» ACTION ITEM: Transcribe the entries below exactly; leave every image out.

» ENTRIES SHOWN:
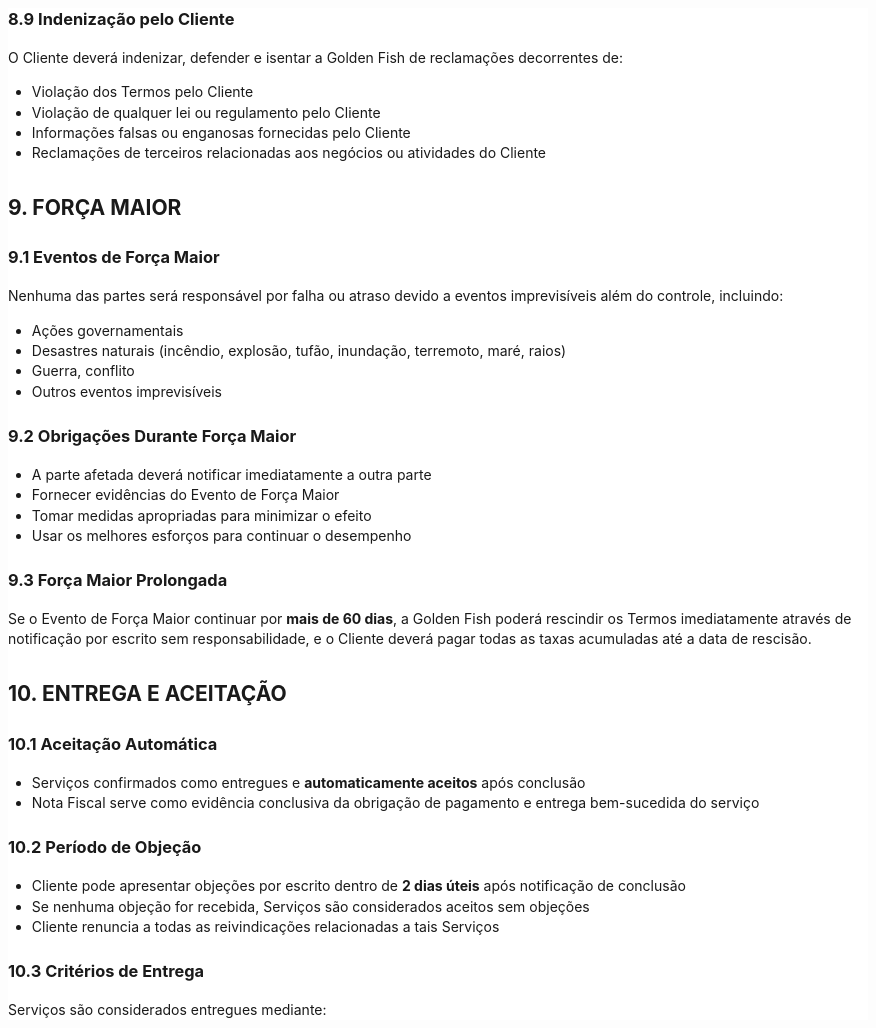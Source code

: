 ### 8.9 Indenização pelo Cliente

O Cliente deverá indenizar, defender e isentar a Golden Fish de reclamações decorrentes de:

- Violação dos Termos pelo Cliente
- Violação de qualquer lei ou regulamento pelo Cliente
- Informações falsas ou enganosas fornecidas pelo Cliente
- Reclamações de terceiros relacionadas aos negócios ou atividades do Cliente

## 9. FORÇA MAIOR

### 9.1 Eventos de Força Maior

Nenhuma das partes será responsável por falha ou atraso devido a eventos imprevisíveis além do controle, incluindo:

- Ações governamentais
- Desastres naturais (incêndio, explosão, tufão, inundação, terremoto, maré, raios)
- Guerra, conflito
- Outros eventos imprevisíveis

### 9.2 Obrigações Durante Força Maior

- A parte afetada deverá notificar imediatamente a outra parte
- Fornecer evidências do Evento de Força Maior
- Tomar medidas apropriadas para minimizar o efeito
- Usar os melhores esforços para continuar o desempenho

### 9.3 Força Maior Prolongada

Se o Evento de Força Maior continuar por **mais de 60 dias**, a Golden Fish poderá rescindir os Termos imediatamente através de notificação por escrito sem responsabilidade, e o Cliente deverá pagar todas as taxas acumuladas até a data de rescisão.

## 10. ENTREGA E ACEITAÇÃO

### 10.1 Aceitação Automática

- Serviços confirmados como entregues e **automaticamente aceitos** após conclusão
- Nota Fiscal serve como evidência conclusiva da obrigação de pagamento e entrega bem-sucedida do serviço

### 10.2 Período de Objeção

- Cliente pode apresentar objeções por escrito dentro de **2 dias úteis** após notificação de conclusão
- Se nenhuma objeção for recebida, Serviços são considerados aceitos sem objeções
- Cliente renuncia a todas as reivindicações relacionadas a tais Serviços

### 10.3 Critérios de Entrega

Serviços são considerados entregues mediante:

» RESULT FOR THIS TASK:
Source code

: ### 8.9 Indenização pelo Cliente

O Cliente deverá indenizar, defender e isentar a Golden Fish de reclamações decorrentes de:

- Violação dos Termos pelo Cliente
- Violação de qualquer lei ou regulamento pelo Cliente
- Informações falsas ou enganosas fornecidas pelo Cliente
- Reclamações de terceiros relacionadas aos negócios ou atividades do Cliente

## 9. FORÇA MAIOR

### 9.1 Eventos de Força Maior

Nenhuma das partes será responsável por falha ou atraso devido a eventos imprevisíveis além do controle, incluindo:

- Ações governamentais
- Desastres naturais (incêndio, explosão, tufão, inundação, terremoto, maré, raios)
- Guerra, conflito
- Outros eventos imprevisíveis

### 9.2 Obrigações Durante Força Maior

- A parte afetada deverá notificar imediatamente a outra parte
- Fornecer evidências do Evento de Força Maior
- Tomar medidas apropriadas para minimizar o efeito
- Usar os melhores esforços para continuar o desempenho

### 9.3 Força Maior Prolongada

Se o Evento de Força Maior continuar por **mais de 60 dias**, a Golden Fish poderá rescindir os Termos imediatamente através de notificação por escrito sem responsabilidade, e o Cliente deverá pagar todas as taxas acumuladas até a data de rescisão.

## 10. ENTREGA E ACEITAÇÃO

### 10.1 Aceitação Automática

- Serviços confirmados como entregues e **automaticamente aceitos** após conclusão
- Nota Fiscal serve como evidência conclusiva da obrigação de pagamento e entrega bem-sucedida do serviço

### 10.2 Período de Objeção

- Cliente pode apresentar objeções por escrito dentro de **2 dias úteis** após notificação de conclusão
- Se nenhuma objeção for recebida, Serviços são considerados aceitos sem objeções
- Cliente renuncia a todas as reivindicações relacionadas a tais Serviços

### 10.3 Critérios de Entrega

Serviços são considerados entregues mediante:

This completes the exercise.